Stored records:
——————————
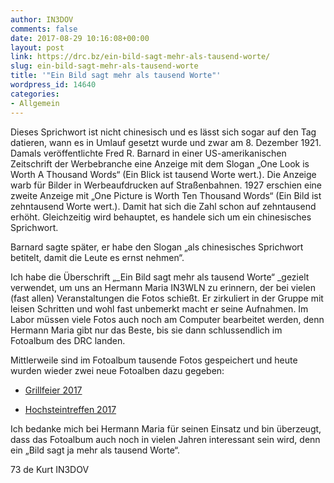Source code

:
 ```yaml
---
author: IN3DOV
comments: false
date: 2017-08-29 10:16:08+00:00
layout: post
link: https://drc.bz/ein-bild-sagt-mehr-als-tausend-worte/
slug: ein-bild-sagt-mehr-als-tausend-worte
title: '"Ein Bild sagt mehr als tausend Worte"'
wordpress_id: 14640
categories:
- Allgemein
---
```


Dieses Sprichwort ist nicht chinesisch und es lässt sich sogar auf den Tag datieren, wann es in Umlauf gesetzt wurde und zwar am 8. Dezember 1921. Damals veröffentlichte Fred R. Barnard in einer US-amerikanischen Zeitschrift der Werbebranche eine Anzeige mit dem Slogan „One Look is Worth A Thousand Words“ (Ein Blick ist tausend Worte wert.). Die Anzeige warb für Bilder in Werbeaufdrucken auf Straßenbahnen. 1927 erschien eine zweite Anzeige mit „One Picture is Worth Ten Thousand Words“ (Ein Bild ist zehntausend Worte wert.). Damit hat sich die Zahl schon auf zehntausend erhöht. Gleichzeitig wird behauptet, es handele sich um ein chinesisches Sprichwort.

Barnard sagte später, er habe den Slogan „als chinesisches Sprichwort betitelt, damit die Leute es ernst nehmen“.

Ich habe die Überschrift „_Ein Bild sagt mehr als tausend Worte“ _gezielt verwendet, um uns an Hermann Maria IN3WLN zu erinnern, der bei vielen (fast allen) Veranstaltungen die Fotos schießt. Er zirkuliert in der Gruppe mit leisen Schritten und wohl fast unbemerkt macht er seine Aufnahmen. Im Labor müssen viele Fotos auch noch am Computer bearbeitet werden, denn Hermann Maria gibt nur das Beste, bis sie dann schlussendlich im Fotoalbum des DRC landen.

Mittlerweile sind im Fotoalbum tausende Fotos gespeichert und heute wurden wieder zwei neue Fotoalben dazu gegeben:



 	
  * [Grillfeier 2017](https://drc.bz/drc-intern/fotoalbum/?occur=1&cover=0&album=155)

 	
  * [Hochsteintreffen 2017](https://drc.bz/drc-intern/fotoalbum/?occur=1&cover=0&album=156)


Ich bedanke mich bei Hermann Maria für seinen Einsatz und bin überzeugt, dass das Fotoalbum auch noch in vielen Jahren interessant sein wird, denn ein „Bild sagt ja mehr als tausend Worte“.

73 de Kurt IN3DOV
——————————
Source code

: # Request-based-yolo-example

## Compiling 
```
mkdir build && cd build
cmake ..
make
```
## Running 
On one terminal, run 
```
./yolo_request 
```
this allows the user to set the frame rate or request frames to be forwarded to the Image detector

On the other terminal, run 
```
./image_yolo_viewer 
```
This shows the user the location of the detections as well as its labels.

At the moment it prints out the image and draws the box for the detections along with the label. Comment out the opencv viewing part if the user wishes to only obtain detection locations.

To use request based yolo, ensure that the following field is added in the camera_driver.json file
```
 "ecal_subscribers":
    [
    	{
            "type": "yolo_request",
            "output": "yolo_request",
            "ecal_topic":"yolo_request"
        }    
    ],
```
——————————
§ WHAT YOU NEED TO DO:
A single number is needed: the count of lines in the records that contain "Barnard".

§ THE COMPLETED TASK:
2